History of Islam – Part 2

History of Islam – Part 2

The History of Islam – Part 2

We call Islam a religion, but historically we see it is more of a political-military movement. We see this when we study the caliphates (empires) of Islam.

Before we get into the next period, I want to go back to Muhammad’s migration to Medina. Not only did the character of Islam change at that time, there was also a change of the calendar. The Islamic calendar is not the same as ours. We are in 2016, but on the Muslim calendar it is 1438. Their calendar begins in our year 622. Our calendar uses the abbreviation AD to indicate Ano Domini, the year of our Lord. The Muslim calendar uses AH for Ano Hijra (migration), the year of the migration.

Today we are 578 years apart, but since our calendar is based on the solar year, and the Muslim calendar is based on the lunar year, the gap is closing. The lunar year is about 11 days shorter than the solar year. The calendars will agree in the year 2860.

We are not talking about religious history, we are talking about a history of conquest. We are not talking about religious leaders, we are talking about rulers and kingdoms. It is important that we understand that Muhammad was not just building a religion, he was building an empire.

The Umaayyad Caliphate (Damascus, Syria) 661 – 750 (41AH)

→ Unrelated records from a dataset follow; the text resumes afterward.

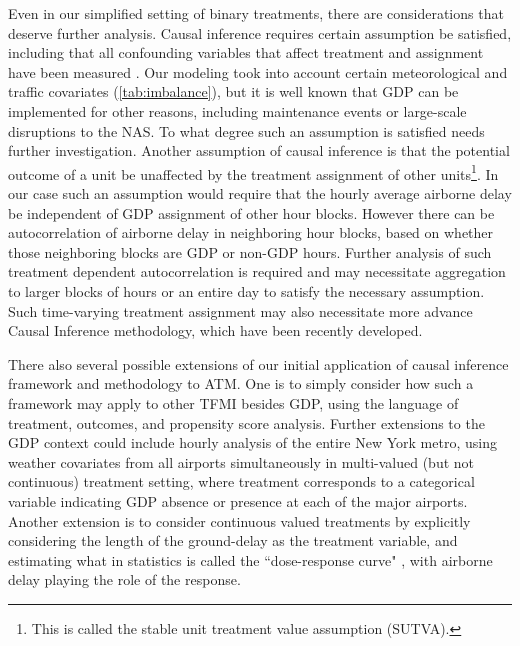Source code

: \documentclass[conference]{IEEEtran}
\begin{document}
Even in our simplified setting of binary treatments, there are considerations that deserve further analysis.  Causal inference requires certain assumption be satisfied, including that all confounding variables that affect treatment and assignment have been measured \cite{austin2011introduction}.  Our modeling took into account certain meteorological and traffic covariates (\ref{tab:imbalance}), but it is well known that GDP can be implemented for other reasons, including maintenance events or large-scale disruptions to the NAS.  To what degree such an assumption is satisfied needs further investigation.  Another assumption of causal inference is that the potential outcome of a unit be unaffected by the treatment assignment of other units\footnote{This is called the stable unit treatment value assumption (SUTVA).}.  In our case such an assumption would require that the hourly average airborne delay be independent of GDP assignment of other hour blocks.  However there can be autocorrelation of airborne delay in neighboring hour blocks, based on whether those neighboring blocks are GDP or non-GDP hours.  Further analysis of such treatment dependent autocorrelation is required and may necessitate aggregation to larger blocks of hours or an entire day to satisfy the necessary assumption.  Such time-varying treatment assignment may also necessitate more advance Causal Inference methodology, which have been recently developed\cite{imai2015robust}. 

There also several possible extensions of our initial application of causal inference framework and methodology to ATM.  One is to simply consider how such a framework may apply to other TFMI besides GDP, using the language of treatment, outcomes, and propensity score analysis. Further extensions to the GDP context could include hourly analysis of the entire New York metro, using weather covariates from all airports simultaneously in multi-valued (but not continuous) treatment setting, where treatment corresponds to a categorical variable indicating GDP absence or presence at each of the major airports.  Another extension is to consider continuous valued treatments by explicitly considering the length of the ground-delay as the treatment variable, and estimating what in statistics is called the ``dose-response curve" \cite{kreif2015evaluation}, with airborne delay playing the role of the response.    
\end{document}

During this period they move the headquarters of Islam from Arabia to Damascus in Syria. Remember, before Islam conquered Syria, it was the largest Christian nation on earth. Today Syria is only about 10% Christian.

Islam expanded by conquest, and they were conquering non-Arabs. They moved into Persia (Iran), India, and North Africa.

The founder of the Umaayyad Caliphate was Abu Sufyan from Mecca. One of the desires of this caliphate was to restore a true Arabic culture within Islam. I think this is one of the hidden differences between the Sunni Muslims and th Shi’ite Muslims. I think there is a lesser than attitude that makes Arab Muslims more pure, and all other Muslims lesser.

This caliphate ran from 661 to about 750, but I believe the death blow came in 732. We will talk about this later.

When they established Damascus as the headquarters of the Islamic government, they made Arabic the official language of the government, and all the coinage. Again, we are not talking about a religion, we’re talking about a government with its own money. The goal of this caliphate is to bring some unity by bringing it back to an Arabic Islam.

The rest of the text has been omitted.